Integrative negotiation is a strategy where the goal is a result that is as good as possible for both parties. It can also be referred to as win-win negotiation. It is an alternate strategy to the more common negotiation technique of simply trying to come up with the best possible outcome for your own side, known as distributive negotiation.
The idea of integrative negotiation is to work together to find the outcome that best helps both sides. This requires both sides to put more effort than usual into understanding what the other side requires and desires from a deal. Analysts of the tactic say it works best when the two sides concentrate primarily on the main point of the deal, rather than coming up with many secondary points which they will then “trade off” as part of the negotiating process.
Also known as a "win-win solution," integrative negotiation can be difficult, as it tends to require a considerable amount of compromise on both sides. Groups of people who are not used to working together may have to consider the negotiation to be more of a team effort, rather than a competition. Although this can be difficult at first, many people who have experience with integrative negotiation find that it can work out to be beneficial for both sides.

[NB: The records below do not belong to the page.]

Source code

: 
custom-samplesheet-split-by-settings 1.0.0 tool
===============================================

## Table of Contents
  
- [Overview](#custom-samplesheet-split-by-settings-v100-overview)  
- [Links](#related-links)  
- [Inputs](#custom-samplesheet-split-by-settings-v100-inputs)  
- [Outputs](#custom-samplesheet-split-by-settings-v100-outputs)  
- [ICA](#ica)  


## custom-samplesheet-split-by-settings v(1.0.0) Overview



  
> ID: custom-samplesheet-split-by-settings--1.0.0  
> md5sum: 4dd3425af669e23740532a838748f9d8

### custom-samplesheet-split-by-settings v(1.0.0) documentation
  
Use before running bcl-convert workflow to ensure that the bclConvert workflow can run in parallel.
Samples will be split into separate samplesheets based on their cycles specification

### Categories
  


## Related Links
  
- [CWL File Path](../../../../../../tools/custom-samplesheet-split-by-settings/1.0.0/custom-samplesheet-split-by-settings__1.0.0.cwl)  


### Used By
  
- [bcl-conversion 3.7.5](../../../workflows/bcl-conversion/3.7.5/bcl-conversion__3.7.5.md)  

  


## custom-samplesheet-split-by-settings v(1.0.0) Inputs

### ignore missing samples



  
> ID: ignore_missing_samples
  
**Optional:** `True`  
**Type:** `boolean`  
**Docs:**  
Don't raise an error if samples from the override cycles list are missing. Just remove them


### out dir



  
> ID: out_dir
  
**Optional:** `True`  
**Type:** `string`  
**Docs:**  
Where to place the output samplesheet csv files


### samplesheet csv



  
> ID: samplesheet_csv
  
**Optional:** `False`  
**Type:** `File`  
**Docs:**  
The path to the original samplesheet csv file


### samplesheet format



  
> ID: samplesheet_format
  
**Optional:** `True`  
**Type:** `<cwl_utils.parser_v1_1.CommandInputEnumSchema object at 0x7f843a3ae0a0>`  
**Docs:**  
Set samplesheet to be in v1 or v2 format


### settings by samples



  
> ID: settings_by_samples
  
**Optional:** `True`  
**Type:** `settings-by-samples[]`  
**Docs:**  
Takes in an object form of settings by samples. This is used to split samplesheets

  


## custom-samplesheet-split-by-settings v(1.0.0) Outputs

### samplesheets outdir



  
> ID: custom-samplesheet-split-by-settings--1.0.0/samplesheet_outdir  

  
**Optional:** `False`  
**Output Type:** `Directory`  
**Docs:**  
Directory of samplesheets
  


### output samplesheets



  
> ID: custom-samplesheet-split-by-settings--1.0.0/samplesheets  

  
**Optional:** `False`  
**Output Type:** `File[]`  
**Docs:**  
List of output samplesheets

Traditionally, most negotiations work on a distributive basis. Distributive negotiation works on the principle that both sides will be out to get the deal which best helps them. This is often reflected in the assumptions analysts make about how a hypothetical set of negotiations will proceed and be resolved. In this situation, the two parties tend to see any gain as the other party's loss and vice versa. Integrative negotiation can take this issue off the table by looking for the best situation for all parties concerned.
Integrative negotiation should not be confused with integrative analysis. The latter is a technique used in the field of negotiation theory, which aims to explain how and why negotiations usually turn out. Most versions of negotiation theory reduce it to a simple set of factors, along the lines of those used in such hypothetical situations as the “Prisoner’s Dilemma.” Integrative analysis works from the perspective that negotiation is much more complex and should be broken down into multiple stages for analysis, from the first contact between the two sides right through to a deal’s formal completion.